Hardware firewall? What, it's built all from gates and has no code on it? There's no such thing. A linksys befsr41 is a "hardware firewall" because it's a dedicated firewall appliance, right? It runs Linux. A PIX 520, that's a hardware firewall, yes? They cost a lot new and they come in a 4U case. Woops, it's an intel PC.

A firewall that's not on a trusted host, that's a necessity. It doesn't really matter if it's a Nokia box or monowall, what matters is that you configure it correctly and keep it updated. I'm thinking about setting up a transparent bridging firewall so my wall doesn't even have to have IP addresses.

Re:Physical access!

[jakupovic]

Ok, I'm gonna bite how about http://www.ntcompatible.com/thread29224-1.html

basically "netsh interface set interface name="Local Area Connection" admin=DISABLED"

Re:Physical access!

[crazyphilman]

When I think of "hardware firewall" I think of a device which stores its software and rules in static ROM which (hopefully) can't be flashed from the LAN side. This is more secure because A) it's not a machine you're actually working on, and B) there's nothing really THERE except for the operating software, and that would be kind of tricky to hack, C) it can be set up so that nobody can really initiate anything from the LAN port anyway.

What I do at my apartment is this:

I have a hardware firewall the size of a paperback book, a D-Link that's fully patched, with rules that won't allow any incoming traffic and which logs everything I didn't initiate and periodically emails me the logs when they fill up;

My computer is a mil-spec Panasonic CF-28 laptop, water resistant and shockproof, with an armored LCD and a silicone-mounted hard drive in a stainless steel caddy;

My operating system is Slackware Linux which I've hardened. It isn't running any services anyone can try to connect to, and it's running a paranoid iptables firewall which drops all packets I didn't specifically ask for, logging everything sneaky. It's fully patched, and I have different accounts I use for accessing the internet and doing other work (if I'm going to program or write, I disconnect the ethernet cable and log in with my other userid).

I use an up to date Mozilla or Firefox exclusively, and I have software installation disabled (I only enable it when I'm going to get something from the Mozilla site).

For mail, I use kmail, set up so it doesn't automatically display HTML -- I have to choose to view HTML if I know the sender.

I *think* I've thought about just about everything, but who knows? Of course, if something weird happens, I've got good backups so I can rebuild my system in an evening.

Careful with swap and temp files

[homer_ca]

"and all remotely personal information stored on a 256bit AES encrypted volume."

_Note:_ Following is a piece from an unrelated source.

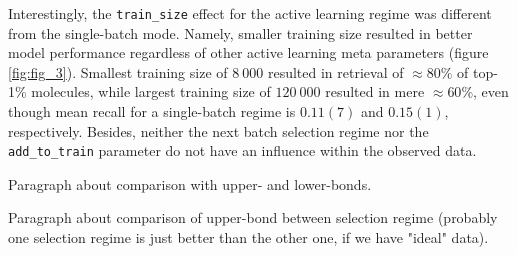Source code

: Interestingly, the \texttt{train\_size} effect for the active learning regime was different from the single-batch mode. Namely, smaller training size resulted in better model performance regardless of other active learning meta parameters (figure \ref{fig:fig_3}). Smallest training size of $8~000$ resulted in retrieval of $\approx80\%$ of top-1\% molecules, while largest training size of $120~000$ resulted in mere $\approx60\%$, even though mean recall for a single-batch regime is $0.11(7)$ and $0.15(1)$, respectively. Besides, neither the next batch selection regime nor the \texttt{add\_to\_train} parameter do not have an influence within the observed data.

Paragraph about comparison with upper- and lower-bonds.

Paragraph about comparison of upper-bond between selection regime (probably one selection  regime is just better than the other one, if we have "ideal" data).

Windows will leave temp files all over the place and your pagefile could have any data that was kept in RAM. The superparanoid run Linux w/ an encrypted root partition and Windows inside a VM from an encrypted disk image.

My security system

[einhverfr]

Physical access is a concern. But I work from home and have my servers here (my business is currently home-based). So simple things like locking doors etc.

The first question is how you identify what threats you are protecting yourself from. My list includes viruses, script kiddiez, and the occasional person who has moderate resources and wants to break into my network. I am not too worried about tempest probes because the it would take a lot of time to get enough information off my systes this way to be of use, but I am more concerned about vandalism and damage.

So here are my mechanisms:

1) Keep door locked when not at home.
2) Hardware firewall on old Acer Advantage. Kernel does not support loadable kernel modules (which makes it a pain to change a network card, as the kernel must be recompiled). Firewall runs IPTables and logs most denied traffic.
3) Daily and monthly reports of firewall activity are sent to my inbox via cron and FWReport. FWReport leans towards false-positives, bit it gives you an idea of what "may" be happening.
4) Remote access requires SSH and public key authentication. Remote access is not possible via password.
5) Email servers run Qmail.
6) Most servers are jailed.
7) Most logs are set to "append only"
8) Servers run minimal configurations with a minimum of extensions. For example, Apache does not run any modules not currently required.
9) Windows is not generally allowed on the network.